▸ **Task objective**
The material beneath this line should be printed exactly, with its pictures omitted.

▼

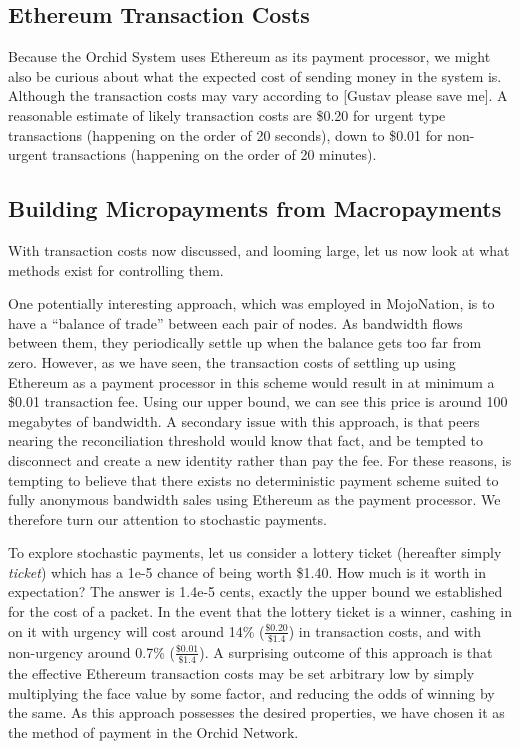 \documentclass{article}
\newcommand{\orchid}{Orchid}
\newcommand{\Orchid}{\orchid}
\begin{document}
\subsection{Ethereum Transaction Costs}

Because the \Orchid{} System uses Ethereum as its payment processor, we might also be curious about what the expected cost of sending money in the system is. Although the transaction costs may vary according to [Gustav please save me]. A reasonable estimate of likely transaction costs are \$0.20 for urgent type transactions (happening on the order of 20 seconds), down to \$0.01 for non-urgent transactions (happening on the order of 20 minutes).

\subsection{Building Micropayments from Macropayments}

With transaction costs now discussed, and looming large, let us now look at what methods exist for controlling them.

One potentially interesting approach, which was employed in MojoNation\cite{mojonation}, is to have a ``balance of trade'' between each pair of nodes. As bandwidth flows between them, they periodically settle up when the balance gets too far from zero. However, as we have seen, the transaction costs of settling up using Ethereum as a payment processor in this scheme would result in at minimum a \$0.01 transaction fee. Using our upper bound, we can see this price is around 100 megabytes of bandwidth. A secondary issue with this approach, is that peers nearing the reconciliation threshold would know that fact, and be tempted to disconnect and create a new identity rather than pay the fee. For these reasons, is tempting to believe that there exists no deterministic payment scheme suited to fully anonymous bandwidth sales using Ethereum as the payment processor. We therefore turn our attention to stochastic payments.

To explore stochastic payments, let us consider a lottery ticket (hereafter simply \emph{ticket}) which has a 1e-5 chance of being worth \$1.40. How much is it worth in expectation? The answer is 1.4e-5 cents, exactly the upper bound we established for the cost of a packet. In the event that the lottery ticket is a winner, cashing in on it with urgency will cost around 14\% ($\frac{\$0.20}{\$1.4}$) in transaction costs, and with non-urgency around 0.7\% ($\frac{\$0.01}{\$1.4}$). A surprising outcome of this approach is that the effective Ethereum transaction costs may be set arbitrary low by simply multiplying the face value by some factor, and reducing the odds of winning by the same. As this approach possesses the desired properties, we have chosen it as the method of payment in the \Orchid{} Network.
\end{document}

▲

▸ **Answer box**
 \documentclass{article}
\newcommand{\orchid}{Orchid}
\newcommand{\Orchid}{\orchid}
\begin{document}
\subsection{Ethereum Transaction Costs}

Because the \Orchid{} System uses Ethereum as its payment processor, we might also be curious about what the expected cost of sending money in the system is. Although the transaction costs may vary according to [Gustav please save me]. A reasonable estimate of likely transaction costs are \$0.20 for urgent type transactions (happening on the order of 20 seconds), down to \$0.01 for non-urgent transactions (happening on the order of 20 minutes).

\subsection{Building Micropayments from Macropayments}

With transaction costs now discussed, and looming large, let us now look at what methods exist for controlling them.

One potentially interesting approach, which was employed in MojoNation\cite{mojonation}, is to have a ``balance of trade'' between each pair of nodes. As bandwidth flows between them, they periodically settle up when the balance gets too far from zero. However, as we have seen, the transaction costs of settling up using Ethereum as a payment processor in this scheme would result in at minimum a \$0.01 transaction fee. Using our upper bound, we can see this price is around 100 megabytes of bandwidth. A secondary issue with this approach, is that peers nearing the reconciliation threshold would know that fact, and be tempted to disconnect and create a new identity rather than pay the fee. For these reasons, is tempting to believe that there exists no deterministic payment scheme suited to fully anonymous bandwidth sales using Ethereum as the payment processor. We therefore turn our attention to stochastic payments.

To explore stochastic payments, let us consider a lottery ticket (hereafter simply \emph{ticket}) which has a 1e-5 chance of being worth \$1.40. How much is it worth in expectation? The answer is 1.4e-5 cents, exactly the upper bound we established for the cost of a packet. In the event that the lottery ticket is a winner, cashing in on it with urgency will cost around 14\% ($\frac{\$0.20}{\$1.4}$) in transaction costs, and with non-urgency around 0.7\% ($\frac{\$0.01}{\$1.4}$). A surprising outcome of this approach is that the effective Ethereum transaction costs may be set arbitrary low by simply multiplying the face value by some factor, and reducing the odds of winning by the same. As this approach possesses the desired properties, we have chosen it as the method of payment in the \Orchid{} Network.
\end{document}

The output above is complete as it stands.